* [EXERCISE OBJECTIVE]: Copy each line below that includes "documentclass".

* [THE RECORDS]:
--*--

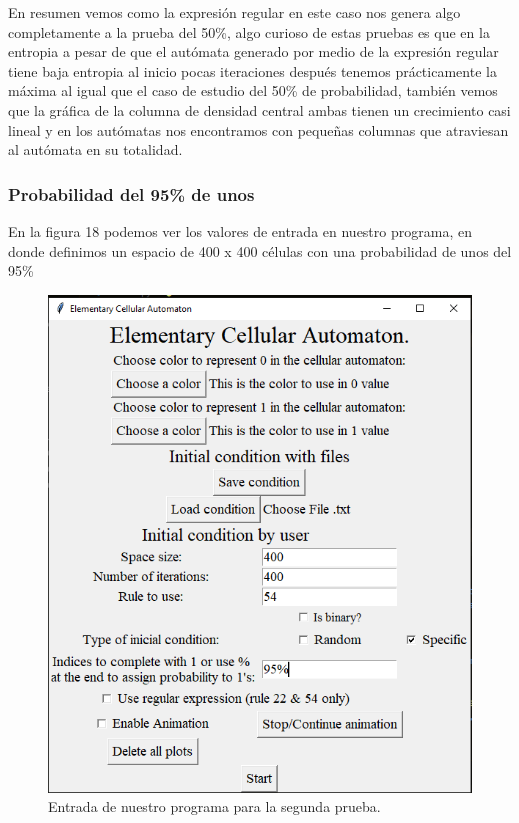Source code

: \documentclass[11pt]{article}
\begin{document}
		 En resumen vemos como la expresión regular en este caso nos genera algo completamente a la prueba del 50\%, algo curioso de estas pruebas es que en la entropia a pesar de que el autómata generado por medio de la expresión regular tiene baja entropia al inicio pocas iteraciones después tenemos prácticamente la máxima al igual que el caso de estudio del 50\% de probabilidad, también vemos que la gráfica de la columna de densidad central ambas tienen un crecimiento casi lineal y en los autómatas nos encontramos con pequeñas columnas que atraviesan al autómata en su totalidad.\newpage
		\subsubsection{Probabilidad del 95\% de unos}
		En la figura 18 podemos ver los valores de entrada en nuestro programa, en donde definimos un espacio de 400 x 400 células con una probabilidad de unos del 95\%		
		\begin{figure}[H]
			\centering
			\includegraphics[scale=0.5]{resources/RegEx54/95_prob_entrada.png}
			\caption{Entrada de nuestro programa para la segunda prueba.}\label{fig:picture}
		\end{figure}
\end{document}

--*--

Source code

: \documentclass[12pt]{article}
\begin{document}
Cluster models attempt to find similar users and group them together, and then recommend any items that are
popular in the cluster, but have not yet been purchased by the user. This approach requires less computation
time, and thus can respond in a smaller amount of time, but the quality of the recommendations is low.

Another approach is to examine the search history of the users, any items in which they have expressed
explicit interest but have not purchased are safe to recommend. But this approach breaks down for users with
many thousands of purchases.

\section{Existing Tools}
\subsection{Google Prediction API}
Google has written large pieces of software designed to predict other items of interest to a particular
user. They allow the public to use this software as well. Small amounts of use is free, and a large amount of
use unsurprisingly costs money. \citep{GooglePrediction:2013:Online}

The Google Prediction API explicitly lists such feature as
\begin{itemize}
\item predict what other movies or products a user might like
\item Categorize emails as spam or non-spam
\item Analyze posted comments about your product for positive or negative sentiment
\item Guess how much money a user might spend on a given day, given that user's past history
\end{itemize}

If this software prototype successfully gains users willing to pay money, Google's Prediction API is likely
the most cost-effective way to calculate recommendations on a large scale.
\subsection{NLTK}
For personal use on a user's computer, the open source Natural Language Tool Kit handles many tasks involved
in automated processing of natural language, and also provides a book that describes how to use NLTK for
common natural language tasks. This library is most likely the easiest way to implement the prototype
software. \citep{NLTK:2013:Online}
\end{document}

--*--

* [SOLUTION FOR THIS PROBLEM]:
: \documentclass[11pt]{article}
: \documentclass[12pt]{article}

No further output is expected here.